** Opening DATA PROVIDED block **

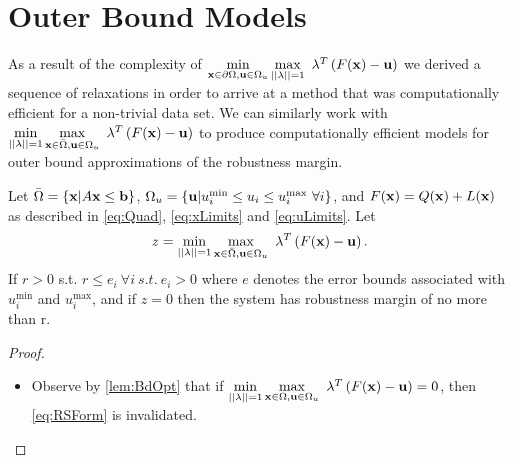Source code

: \section{Outer Bound Models} \label{sec:outbdform}  

As a result of the complexity of $\min\limits_{\bold x\in \partial \Omega, \bold u\in\Omega_u}\max\limits_{||\bold \lambda||=1 }\ \bold\lambda^T\left(F(\bold x)-\bold u\right)$ we derived a sequence of relaxations in order to arrive at a method that was computationally efficient for a non-trivial data set. 
We can similarly work with $\min\limits_{||\bold{\lambda}||=1}\max\limits_{\bold x\in \bar{\Omega}, \bold u\in\Omega_u}\ \bold{\lambda}^T\left(F(\bold x)-\bold u\right)$ to produce computationally efficient models for outer bound approximations of the robustness margin. \\
\begin{thm}\label{thm:OPTfeasOut} 
Let $\bar{\Omega}=\{\bold x| A\bold x\leq \bold b\}$, $\Omega_{u}=\{\bold u| u^{\min}_i\leq u_i \leq u^{\max}_i \ \forall i \}$, and $F(\bold x)=Q(\bold x)+L(\bold x)$ as described in \eqref{eq:Quad}, \eqref{eq:xLimits} and \eqref{eq:uLimits}. 
Let
$$z = \min\limits_{||\bold{\lambda}||=1}\max\limits_{\bold x\in \bar{\Omega}, \bold u\in\Omega_u}\ \bold{\lambda}^T\left(F(\bold x)-\bold u\right).$$
If $r>0$ s.t. $r\leq e_i \ \forall i \ s.t. \ e_i>0$ where $e$ denotes the error bounds associated with $ u^{\min}_i$ and $ u^{\max}_i$, and if $z=0$ then the system has robustness margin of no more than r.

\begin{proof} \ \\
\begin{itemize}
\item[] Observe by \cref{lem:BdOpt} that if $\min\limits_{||\bold{\lambda}||=1}\max\limits_{\bold x\in \Omega, \bold u\in\Omega_u}\ \bold{\lambda}^T\left(F(\bold x)-\bold u\right)=0$, then \eqref{eq:RSForm} is invalidated.  

\end{itemize}
\end{proof}
\end{thm}

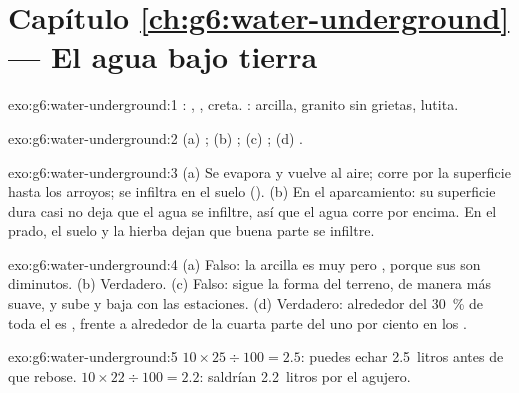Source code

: \section*{Capítulo \ref{ch:g6:water-underground} --- El agua bajo tierra}

\begin{solution}{exo:g6:water-underground:1}
: , , creta. : arcilla, granito sin
grietas, lutita.
\end{solution}

\begin{solution}{exo:g6:water-underground:2}
(a) ; (b) ; (c) ; (d) .
\end{solution}

\begin{solution}{exo:g6:water-underground:3}
(a) Se evapora y vuelve al aire; corre por la superficie hasta los arroyos;
se infiltra en el suelo (). (b) En el aparcamiento: su
superficie dura casi no deja que el agua se infiltre, así que el agua corre
por encima. En el prado, el suelo y la hierba dejan que buena parte se
infiltre.
\end{solution}

\begin{solution}{exo:g6:water-underground:4}
(a) Falso: la arcilla es muy  pero , porque sus  son
diminutos. (b) Verdadero. (c) Falso: sigue la forma del terreno, de manera
más suave, y sube y baja con las estaciones. (d) Verdadero: alrededor del
30~\% de toda el  es , frente a alrededor de la
cuarta parte del uno por ciento en los .
\end{solution}

\begin{solution}{exo:g6:water-underground:5}
$10 \times 25 \div 100 = 2.5$: puedes echar 2.5~litros antes de que rebose.
$10 \times 22 \div 100 = 2.2$: saldrían 2.2~litros por el agujero.
\end{solution}

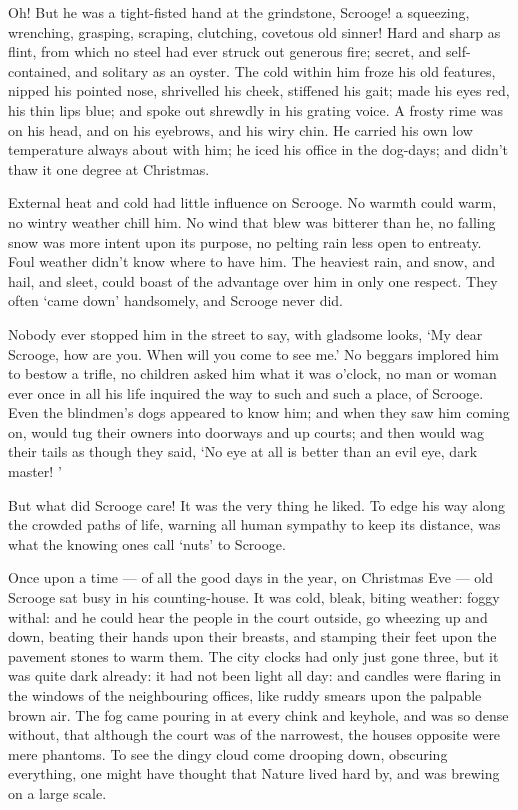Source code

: \documentclass[11pt,twoside]{article}\makeatletter
\begin{document}
Oh! But he was a tight-fisted hand at the grindstone, Scrooge! a squeezing, wrenching, grasping, scraping, clutching, covetous old sinner! Hard and sharp as flint, from which no steel had ever struck out generous fire; secret, and self-contained, and solitary as an oyster. The cold within him froze his old features, nipped his pointed nose, shrivelled his cheek, stiffened his gait; made his eyes red, his thin lips blue; and spoke out shrewdly in his grating voice. A frosty rime was on his head, and on his eyebrows, and his wiry chin. He  carried his own low temperature always about with him; he iced his office in the dog-days; and didn't thaw it one degree at Christmas.\par
External heat and cold had little influence on Scrooge. No warmth could warm, no wintry weather chill him. No wind that blew was bitterer than he, no falling snow was more intent upon its purpose, no pelting rain less open to entreaty. Foul weather didn't know where to have him. The heaviest rain, and snow, and hail, and sleet, could boast of the advantage over him in only one respect. They often ‘came down’ handsomely, and Scrooge never did.\par
Nobody ever stopped him in the street to say, with gladsome looks, ‘My dear Scrooge, how are you. When will you come to see me.’ No beggars implored him to bestow a trifle, no children asked him what it was o'clock, no man or woman ever once in all his life inquired the way to such and such a place, of Scrooge. Even the blindmen's dogs appeared to know him; and when they saw him coming on, would tug their owners into doorways  and up courts; and then would wag their tails as though they said, ‘No eye at all is better than an evil eye, dark master! ’\par
But what did Scrooge care! It was the very thing he liked. To edge his way along the crowded paths of life, warning all human sympathy to keep its distance, was what the knowing ones call ‘nuts’ to Scrooge.\par
Once upon a time — of all the good days in the year, on Christmas Eve — old Scrooge sat busy in his counting-house. It was cold, bleak, biting weather: foggy withal: and he could hear the people in the court outside, go wheezing up and down, beating their hands upon their breasts, and stamping their feet upon the pavement stones to warm them. The city clocks had only just gone three, but it was quite dark already: it had not been light all day: and candles were flaring in the windows of the neighbouring offices, like ruddy smears upon the palpable brown air. The fog came pouring in at every chink and keyhole, and was so dense without, that although the court was of the  narrowest, the houses opposite were mere phantoms. To see the dingy cloud come drooping down, obscuring everything, one might have thought that Nature lived hard by, and was brewing on a large scale.\par
\end{document}
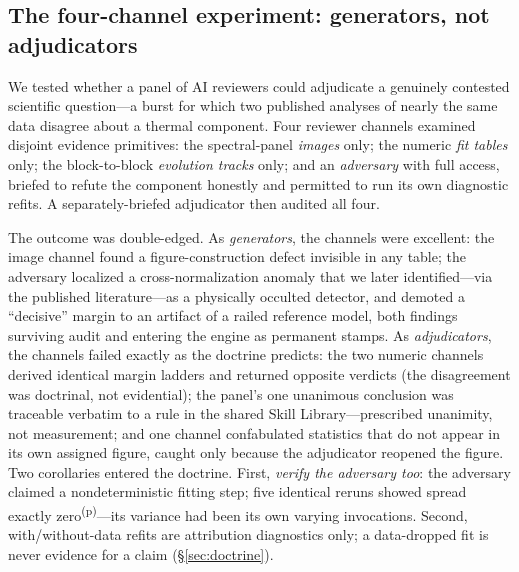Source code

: \documentclass[twocolumn]{aastex631}
\newcommand{\prov}{\textsuperscript{(p)}}   %
\begin{document}
\subsection{The four-channel experiment: generators, not adjudicators}

We tested whether a panel of AI reviewers could adjudicate a genuinely
contested scientific question---a burst for which two published analyses of
nearly the same data disagree about a thermal component. Four reviewer
channels examined disjoint evidence primitives: the spectral-panel
\emph{images} only; the numeric \emph{fit tables} only; the block-to-block
\emph{evolution tracks} only; and an \emph{adversary} with full access,
briefed to refute the component honestly and permitted to run its own
diagnostic refits. A separately-briefed adjudicator then audited all four.

The outcome was double-edged. As \emph{generators}, the channels were
excellent: the image channel found a figure-construction defect invisible in
any table; the adversary localized a cross-normalization anomaly that we
later identified---via the published literature---as a physically occulted
detector, and demoted a ``decisive'' margin to an artifact of a railed
reference model, both findings surviving audit and entering the engine as
permanent stamps. As \emph{adjudicators}, the channels failed exactly as the
doctrine predicts: the two numeric channels derived identical margin ladders
and returned opposite verdicts (the disagreement was doctrinal, not
evidential); the panel's one unanimous conclusion was traceable verbatim to
a rule in the shared Skill Library---prescribed unanimity, not measurement;
and one channel confabulated statistics that do not appear in its own
assigned figure, caught only because the adjudicator reopened the figure.
Two corollaries entered the doctrine. First, \emph{verify the adversary
too}: the adversary claimed a nondeterministic fitting step; five identical
reruns showed spread exactly zero\prov---its variance had been its own
varying invocations. Second, with/without-data refits are attribution
diagnostics only; a data-dropped fit is never evidence for a claim
(\S\ref{sec:doctrine}).

\end{document}
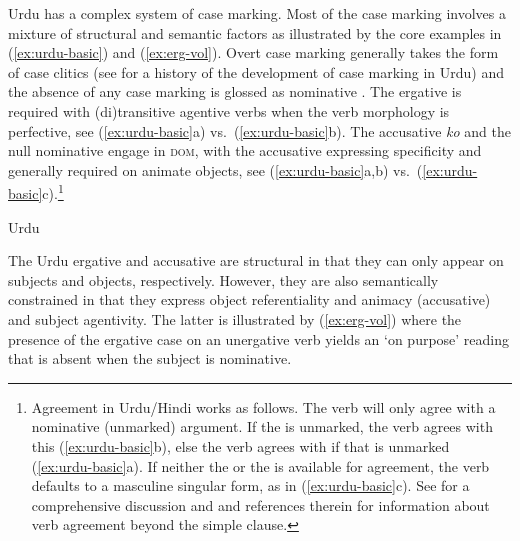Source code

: \documentclass[output=paper,hidelinks]{langscibook}
\begin{document}
Urdu has a complex system of case marking.  Most of the case marking involves a
mixture of structural and semantic factors as illustrated by the core examples
in (\ref{ex:urdu-basic}) and (\ref{ex:erg-vol}).  Overt case marking  generally
takes the form of case clitics (see \citet{buttahmed11} for a history of the
development of case marking in Urdu) and the absence of any case marking is glossed as
nominative \citep{MohananT1994}.   The ergative is required with (di)transitive
agentive verbs when the verb morphology is perfective, see (\ref{ex:urdu-basic}a)
vs.~(\ref{ex:urdu-basic}b). The accusative {\em ko} and the null nominative engage in
\textsc{dom}, with the accusative expressing specificity \citep{butt93}
and generally required on animate
objects, see (\ref{ex:urdu-basic}a,b)
vs.~(\ref{ex:urdu-basic}c).\footnote{Agreement in Urdu/Hindi works as follows. 
  The verb will only agree with a nominative (unmarked) argument.  If the \SUBJ
  is unmarked, the verb agrees with this (\ref{ex:urdu-basic}b), else the verb agrees with \OBJ if that
  is unmarked (\ref{ex:urdu-basic}a).  If neither the \SUBJ or the \OBJ is available for agreement,
  the verb defaults to a masculine singular form, as in
  (\ref{ex:urdu-basic}c). See \citet{MohananT1994} for a comprehensive discussion
and \citet{Butt2014} and references therein for information about verb agreement beyond
the simple clause.}
\clearpage

\begin{exe}
  \ex \label{ex:urdu-basic}
Urdu
  \begin{xlist}




\end{xlist}
\end{exe}
The Urdu ergative and accusative are structural in that they can only appear on
subjects and objects, respectively.  However, they are also semantically
constrained in that they express object
referentiality and animacy (accusative) and subject agentivity. The latter is illustrated by
(\ref{ex:erg-vol}) where the presence of the ergative case on an unergative verb
yields an
`on purpose' reading that is absent when the subject is nominative. 
\end{document}

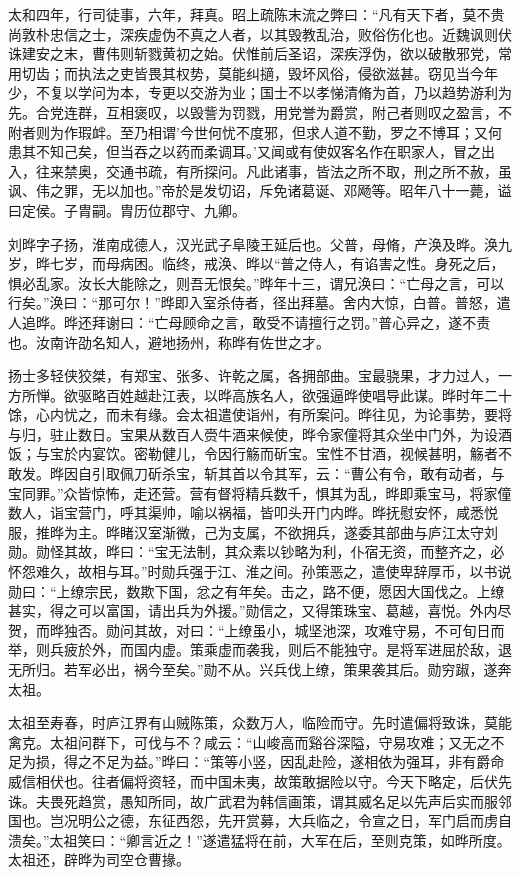 \documentclass[12pt,UTF8]{ctexbook}
\begin{document}
太和四年，行司徒事，六年，拜真。昭上疏陈末流之弊曰：“凡有天下者，莫不贵尚敦朴忠信之士，深疾虚伪不真之人者，以其毁教乱治，败俗伤化也。近魏讽则伏诛建安之末，曹伟则斩戮黄初之始。伏惟前后圣诏，深疾浮伪，欲以破散邪党，常用切齿；而执法之吏皆畏其权势，莫能纠擿，毁坏风俗，侵欲滋甚。窃见当今年少，不复以学问为本，专更以交游为业；国士不以孝悌清脩为首，乃以趋势游利为先。合党连群，互相褒叹，以毁訾为罚戮，用党誉为爵赏，附己者则叹之盈言，不附者则为作瑕衅。至乃相谓'今世何忧不度邪，但求人道不勤，罗之不博耳；又何患其不知己矣，但当吞之以药而柔调耳。'又闻或有使奴客名作在职家人，冒之出入，往来禁奥，交通书疏，有所探问。凡此诸事，皆法之所不取，刑之所不赦，虽讽、伟之罪，无以加也。”帝於是发切诏，斥免诸葛诞、邓飏等。昭年八十一薨，谥曰定侯。子胄嗣。胄历位郡守、九卿。

刘晔字子扬，淮南成德人，汉光武子阜陵王延后也。父普，母脩，产涣及晔。涣九岁，晔七岁，而母病困。临终，戒涣、晔以“普之侍人，有谄害之性。身死之后，惧必乱家。汝长大能除之，则吾无恨矣。”晔年十三，谓兄涣曰：“亡母之言，可以行矣。”涣曰：“那可尔！”晔即入室杀侍者，径出拜墓。舍内大惊，白普。普怒，遣人追晔。晔还拜谢曰：“亡母顾命之言，敢受不请擅行之罚。”普心异之，遂不责也。汝南许劭名知人，避地扬州，称晔有佐世之才。

扬士多轻侠狡桀，有郑宝、张多、许乾之属，各拥部曲。宝最骁果，才力过人，一方所惮。欲驱略百姓越赴江表，以晔高族名人，欲强逼晔使唱导此谋。晔时年二十馀，心内忧之，而未有缘。会太祖遣使诣州，有所案问。晔往见，为论事势，要将与归，驻止数日。宝果从数百人赍牛酒来候使，晔令家僮将其众坐中门外，为设酒饭；与宝於内宴饮。密勒健儿，令因行觞而斫宝。宝性不甘酒，视候甚明，觞者不敢发。晔因自引取佩刀斫杀宝，斩其首以令其军，云：“曹公有令，敢有动者，与宝同罪。”众皆惊怖，走还营。营有督将精兵数千，惧其为乱，晔即乘宝马，将家僮数人，诣宝营门，呼其渠帅，喻以祸福，皆叩头开门内晔。晔抚慰安怀，咸悉悦服，推晔为主。晔睹汉室渐微，己为支属，不欲拥兵，遂委其部曲与庐江太守刘勋。勋怪其故，晔曰：“宝无法制，其众素以钞略为利，仆宿无资，而整齐之，必怀怨难久，故相与耳。”时勋兵强于江、淮之间。孙策恶之，遣使卑辞厚币，以书说勋曰：“上缭宗民，数欺下国，忿之有年矣。击之，路不便，愿因大国伐之。上缭甚实，得之可以富国，请出兵为外援。”勋信之，又得策珠宝、葛越，喜悦。外内尽贺，而晔独否。勋问其故，对曰：“上缭虽小，城坚池深，攻难守易，不可旬日而举，则兵疲於外，而国内虚。策乘虚而袭我，则后不能独守。是将军进屈於敌，退无所归。若军必出，祸今至矣。”勋不从。兴兵伐上缭，策果袭其后。勋穷踧，遂奔太祖。

太祖至寿春，时庐江界有山贼陈策，众数万人，临险而守。先时遣偏将致诛，莫能禽克。太祖问群下，可伐与不？咸云：“山峻高而谿谷深隘，守易攻难；又无之不足为损，得之不足为益。”晔曰：“策等小竖，因乱赴险，遂相依为强耳，非有爵命威信相伏也。往者偏将资轻，而中国未夷，故策敢据险以守。今天下略定，后伏先诛。夫畏死趋赏，愚知所同，故广武君为韩信画策，谓其威名足以先声后实而服邻国也。岂况明公之德，东征西怨，先开赏募，大兵临之，令宣之日，军门启而虏自溃矣。”太祖笑曰：“卿言近之！”遂遣猛将在前，大军在后，至则克策，如晔所度。太祖还，辟晔为司空仓曹掾。
\end{document}

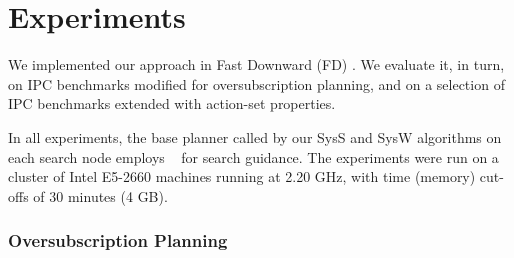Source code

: 

\newcommand{\scatterplotsize}{8cm}
\newcommand{\scatterplotxlabelshift}{1.5ex}
\newcommand{\scatterplotylabelshift}{-3ex}




\section{Experiments}
\label{experiments}

We implemented our approach in Fast Downward
(FD) \cite{helmert:jair-06}. We evaluate it, in turn, on IPC
benchmarks modified for oversubscription planning, and on a selection
of IPC benchmarks extended with action-set properties.

In all experiments, the base planner called by our SysS and SysW
algorithms on each search node
employs \hff\ \cite{hoffmann:nebel:jair-01} for search guidance.
%
%
The experiments were run on a cluster of Intel E5-2660 machines
running at 2.20 GHz, with time (memory) cut-offs of 30 minutes (4
GB).



 
\subsubsection*{Oversubscription Planning}

%

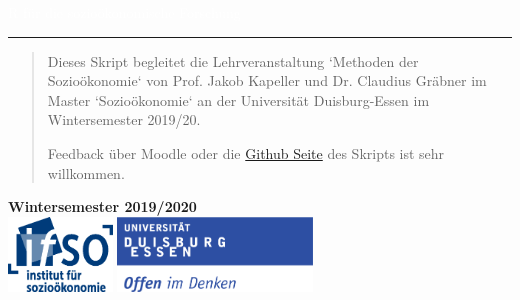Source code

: \documentclass[letterpaper]{article}
\author{%
    Dr. Claudius Gräbner \\
    Institut für Sozioökonomie \\
    Universität Duisburg-Essen\\
    \href{mailto:claudius.graebner@uni-due.com}{claudius.graebner@uni-due.com}\\
    \href{www.claudius-graebner.com}{https://claudius-graebner.com/}
    }
\makeatletter
\def\printauthor{%
    {\large \@author}}
\makeatother
\begin{document}
\begin{titlepage}
\BgThispage
{}
\vspace*{2cm}
\noindent
\textcolor{white}{\bigsf R für die \mbox{sozioökonomische} Forschung}
\vspace*{3.0cm}\par
\noindent
\begin{minipage}{0.35\linewidth}
    \begin{flushright}
        \printauthor
    \end{flushright}
\end{minipage} \hspace{15pt}
%
\begin{minipage}{0.02\linewidth}
    \rule{1pt}{175pt}
\end{minipage} \hspace{-10pt}
%
\begin{minipage}{0.6\linewidth}
\vspace{5pt}
    \begin{abstract} 
Dieses Skript begleitet die Lehrveranstaltung `Methoden der Sozioökonomie` von Prof. Jakob Kapeller und Dr. Claudius Gräbner im Master `Sozioökonomie` an der Universität Duisburg-Essen im Wintersemester 2019/20.

Feedback über Moodle oder die \href{https://github.com/graebnerc/RforSocioEcon}{Github Seite} des Skripts ist sehr willkommen.
    \end{abstract}
\end{minipage}

\vspace{0.25cm}
\centering
\vspace{1.25cm}
\textbf{Wintersemester 2019/2020}\\
\vfill
\includegraphics[height=2cm]{ifso_logo_dt_RGB} \hspace{2cm}
\includegraphics[height=2cm]{logo_ude.pdf}
\end{titlepage}
\end{document}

** Closing DATA PROVIDED block **

§ **WORK TO COMPLETE**
Say how many lines of the records include the word "linewidth", and give nothing but the number.

§ **EXERCISE SOLUTION**
3